Victor G. Pulido para “LinealCero”. PR., febrero de 2013.
No era frecuente que nadie
llegara tarde, pero para reducir el riesgo natural de retraso al centro de
trabajo, la filial holandesa de la multinacional de la distribución “Würth”, en
Den Bosh, ideó un sistema tan seductor como efectivo para luchar contra él:
invitar a desayunar a todos sus empleados media hora antes del inicio de cada
jornada laboral. Salvo para una mayor variedad los sábados laborales, el catering consistía por lo general en
café americano abundante, appleflaps
y unas extrañas salchichas enfundadas en un bollo ligeramente cocido al horno
tipo hot dog. El desayuno perseguía,
además, poner en marcha los biorritmos de los trabajadores y tratar sobre la
mesa matinal decisiones que minutos más tarde afectarían a la producción por niveles
y rendimiento de equipos.Tal fue la fidelidad al horario del desayuno y su
polaridad entre todos los estratos de la empresa y su clima laboral, que
repercutió en los índices de rendimientos de calidades de sus equipos de
trabajo en el muy corto plazo. Sin embargo, al cabo de un par de semanas esta
iniciativa acentuó los efectos no deseados de la estrategia entre los
trabajadores no holandeses. Esto ocurrió concretamente cuando se les dio a
conocer a los alóctonos que el bollito alargado de carne consistía en una
especie de compost de caballo, más
concretamente, de caballo pequeño. Pony o percherón. Muchos no soportaron la
idea de estar ingiriendo carne equina, especialmente españoles, norteamericanos
y griegos. Fue entonces cuando decidieron volver a desayunar tranquilamente en
casa y entrar a su hora. Ausentes de las reuniones informales previas al toque
de bocina, algunos de los programas de trabajo tan milimétricamente preconcebidos
para ser tratados en la antesala del desayuno se resintieron.
Carne de caballo en carnicería italiana. Holandeses e italianos
son excelentes hipófagos orgullosos de su culinaria ecuestre.

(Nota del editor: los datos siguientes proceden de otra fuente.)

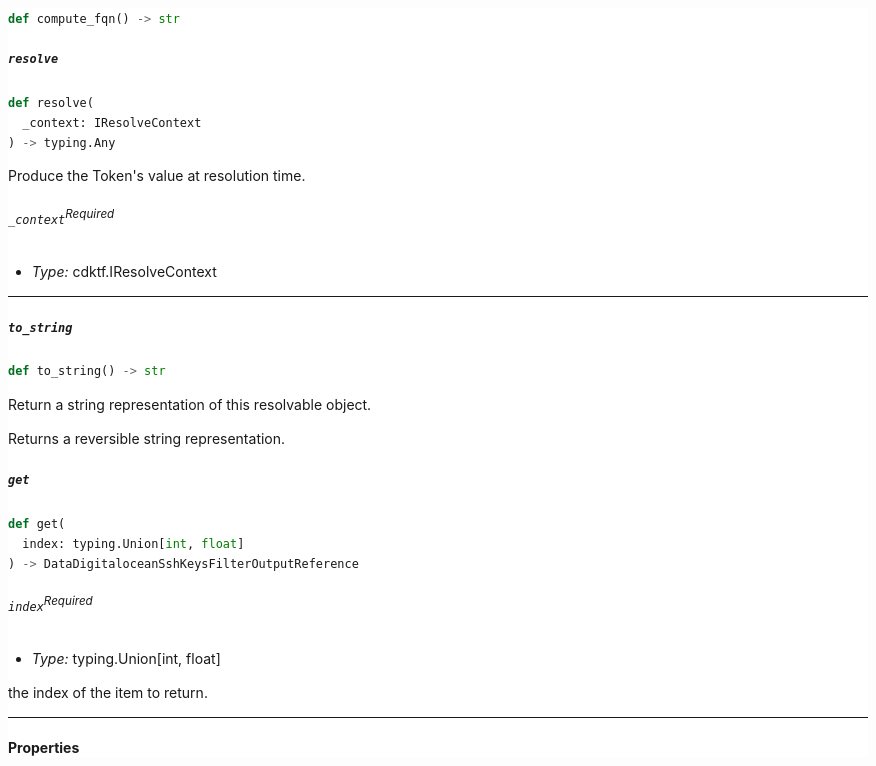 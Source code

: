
 ```python
def compute_fqn() -> str
```

##### `resolve` <a name="resolve" id="@cdktf/provider-digitalocean.dataDigitaloceanSshKeys.DataDigitaloceanSshKeysFilterList.resolve"></a>

```python
def resolve(
  _context: IResolveContext
) -> typing.Any
```

Produce the Token's value at resolution time.

###### `_context`<sup>Required</sup> <a name="_context" id="@cdktf/provider-digitalocean.dataDigitaloceanSshKeys.DataDigitaloceanSshKeysFilterList.resolve.parameter._context"></a>

- *Type:* cdktf.IResolveContext

---

##### `to_string` <a name="to_string" id="@cdktf/provider-digitalocean.dataDigitaloceanSshKeys.DataDigitaloceanSshKeysFilterList.toString"></a>

```python
def to_string() -> str
```

Return a string representation of this resolvable object.

Returns a reversible string representation.

##### `get` <a name="get" id="@cdktf/provider-digitalocean.dataDigitaloceanSshKeys.DataDigitaloceanSshKeysFilterList.get"></a>

```python
def get(
  index: typing.Union[int, float]
) -> DataDigitaloceanSshKeysFilterOutputReference
```

###### `index`<sup>Required</sup> <a name="index" id="@cdktf/provider-digitalocean.dataDigitaloceanSshKeys.DataDigitaloceanSshKeysFilterList.get.parameter.index"></a>

- *Type:* typing.Union[int, float]

the index of the item to return.

---


#### Properties <a name="Properties" id="Properties"></a>
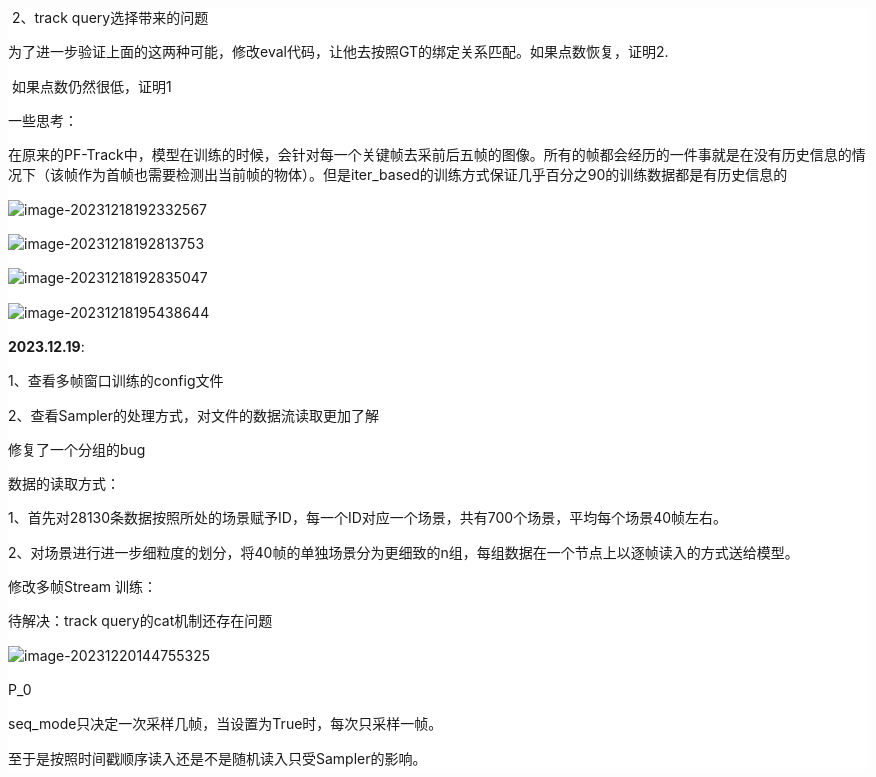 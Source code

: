 ​		2、track query选择带来的问题

​	为了进一步验证上面的这两种可能，修改eval代码，让他去按照GT的绑定关系匹配。如果点数恢复，证明2.

​	如果点数仍然很低，证明1



一些思考：

在原来的PF-Track中，模型在训练的时候，会针对每一个关键帧去采前后五帧的图像。所有的帧都会经历的一件事就是在没有历史信息的情况下（该帧作为首帧也需要检测出当前帧的物体）。但是iter_based的训练方式保证几乎百分之90的训练数据都是有历史信息的

![image-20231218192332567](C:\Users\Administrator\AppData\Roaming\Typora\typora-user-images\image-20231218192332567.png)

![image-20231218192813753](C:\Users\Administrator\AppData\Roaming\Typora\typora-user-images\image-20231218192813753.png)

![image-20231218192835047](C:\Users\Administrator\AppData\Roaming\Typora\typora-user-images\image-20231218192835047.png)

![image-20231218195438644](C:\Users\Administrator\AppData\Roaming\Typora\typora-user-images\image-20231218195438644.png)





**2023.12.19**:



1、查看多帧窗口训练的config文件

2、查看Sampler的处理方式，对文件的数据流读取更加了解



修复了一个分组的bug



数据的读取方式：

1、首先对28130条数据按照所处的场景赋予ID，每一个ID对应一个场景，共有700个场景，平均每个场景40帧左右。

2、对场景进行进一步细粒度的划分，将40帧的单独场景分为更细致的n组，每组数据在一个节点上以逐帧读入的方式送给模型。





修改多帧Stream 训练：

待解决：track query的cat机制还存在问题





![image-20231220144755325](C:\Users\Administrator\AppData\Roaming\Typora\typora-user-images\image-20231220144755325.png)

P_0





seq_mode只决定一次采样几帧，当设置为True时，每次只采样一帧。

至于是按照时间戳顺序读入还是不是随机读入只受Sampler的影响。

No me resisto a narrar estos
hechos porque los viví personalmente (la dirección sometió a variación el
desayuno una quincena más tarde); y por lo que trasciende de lo que se conoce
como sociología industrial y adquiere hoy tintes de confrontación cultural
global: la ingesta de caballo. Por lo tanto, el debate que viene además
acompañado a colación por lo que ha venido trascendiendo a lo largo de las
últimas semanas en países de nuestro entorno europeo donde la hipofagia no es bien recibida, ya viene
de largo. Algunos europeos no toleran encontrar trazas de carne equina en sus
hamburguesas, simplemente. Al margen de ello, lo que sí está claro es que
existen culturas donde sus agentes permiten el consumo de caballo y otras que
lo abolen. Y, entre unas y otras, ningún tipo de nexo estructural común aparece
entre ellas. Por ejemplo, entre los países tradicionalmente católicos
encontramos que en la península ibérica se trata de una carne de consumo muy
residual. En Irlanda es rechazada, pero polacos, belgas, franceses e italianos
la incluyen habitualmente en su dieta. Dentro de la comunidad ortodoxa, los
rusos comen caballo, pero no así los griegos. Pero el caso más desconcertante
los encontramos sin duda en la cultura anglosajona que comparten un mismo regazo
etnológico: los holandeses degustan equino sin problemas, los ingleses a
escondidas, los australianos prohiben su consumo y los norteamericanos lo desaprueban radicalmente.
Marvin Harris en una fotografía tomada meses
antesde su fallecimiento en octubre de 2011.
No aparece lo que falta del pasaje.